Tenía que pasarme, pienso, que ni siquiera me apropié de mi habitación. Apenas comenzaba a usar algunos de los cajones. Aún no empaco y sé que será cosa de minutos. Es, sin embargo, rara la sensación. Me voy de aquí para irme a un lugar peor en el que, ya lo sé, me divertiré más por lo difícil del lugar —habitaciones donde apenas cabe, literalmente, la cama, como oficinas, una tras otra tras otra hasta cien, deben ser divertidas—. Esta casa guarda un trozo de vísceras mías, como si de mi propio cerebro y un capítulo sin importancia, aunque no por eso menos divertido, se tratara. Ya aprendía a caminar ligero en la madera, después de días y noches de tener que hacerlo. Raro también porque llegué cuando la casa estaba normal y al día siguiente empezaron a destruirla para remodelar paredes y baños. Raro porque me voy a unas semanas de que hayan terminado y recordándola destruida. Mañana que salga por última vez la veré como casi no me tocó verla sabiendo que hay más detrás de las paredes de lo que aparentan. Mi estancia aquí fue la destrucción y remodelación de la casa; se mira igual pero es más sólida ahora. Ojalá así sea.
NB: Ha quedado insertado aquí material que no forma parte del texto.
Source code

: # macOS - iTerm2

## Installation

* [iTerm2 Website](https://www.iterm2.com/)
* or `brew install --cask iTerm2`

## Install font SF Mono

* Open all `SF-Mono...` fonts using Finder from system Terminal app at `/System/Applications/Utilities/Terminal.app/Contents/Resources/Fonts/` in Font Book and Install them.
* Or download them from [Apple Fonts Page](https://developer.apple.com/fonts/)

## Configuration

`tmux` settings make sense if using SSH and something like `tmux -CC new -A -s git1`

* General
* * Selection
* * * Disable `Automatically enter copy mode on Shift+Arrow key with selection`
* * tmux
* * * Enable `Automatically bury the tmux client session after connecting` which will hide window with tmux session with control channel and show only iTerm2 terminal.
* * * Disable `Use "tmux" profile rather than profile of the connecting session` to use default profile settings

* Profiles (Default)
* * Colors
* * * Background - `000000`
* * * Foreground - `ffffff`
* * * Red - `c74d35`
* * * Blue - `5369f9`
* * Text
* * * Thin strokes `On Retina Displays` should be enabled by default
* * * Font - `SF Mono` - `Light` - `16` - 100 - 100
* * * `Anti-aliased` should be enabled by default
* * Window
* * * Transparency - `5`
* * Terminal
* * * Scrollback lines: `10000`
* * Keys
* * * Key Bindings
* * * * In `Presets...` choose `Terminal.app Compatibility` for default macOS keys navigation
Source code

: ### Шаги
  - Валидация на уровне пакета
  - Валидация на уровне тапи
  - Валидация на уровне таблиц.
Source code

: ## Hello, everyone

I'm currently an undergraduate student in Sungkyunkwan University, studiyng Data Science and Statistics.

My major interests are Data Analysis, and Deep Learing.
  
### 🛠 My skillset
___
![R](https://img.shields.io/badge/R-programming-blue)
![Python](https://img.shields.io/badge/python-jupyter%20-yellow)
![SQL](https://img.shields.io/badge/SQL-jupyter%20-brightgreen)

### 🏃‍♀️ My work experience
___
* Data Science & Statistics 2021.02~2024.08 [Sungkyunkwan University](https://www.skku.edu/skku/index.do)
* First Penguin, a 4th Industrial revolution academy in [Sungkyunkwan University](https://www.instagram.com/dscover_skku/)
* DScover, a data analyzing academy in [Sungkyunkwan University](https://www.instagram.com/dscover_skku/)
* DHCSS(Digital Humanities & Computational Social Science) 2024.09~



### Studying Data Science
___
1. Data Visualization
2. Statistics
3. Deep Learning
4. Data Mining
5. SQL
Esta es apenas una escalera, o una serpiente, en el jueguito donde tomamos decisiones y avanzamos de pronto. Adelante, Bonaparte.

Ya me voy y de nuevo me siento como una sombra. Cada vez me alejo más de donde podría estar bien porque confío que las situaciones extremas sacarán algo de mí que aún permanece escondido. Así se conoce uno.

Tengo que empacar, pues. A matar la costumbre.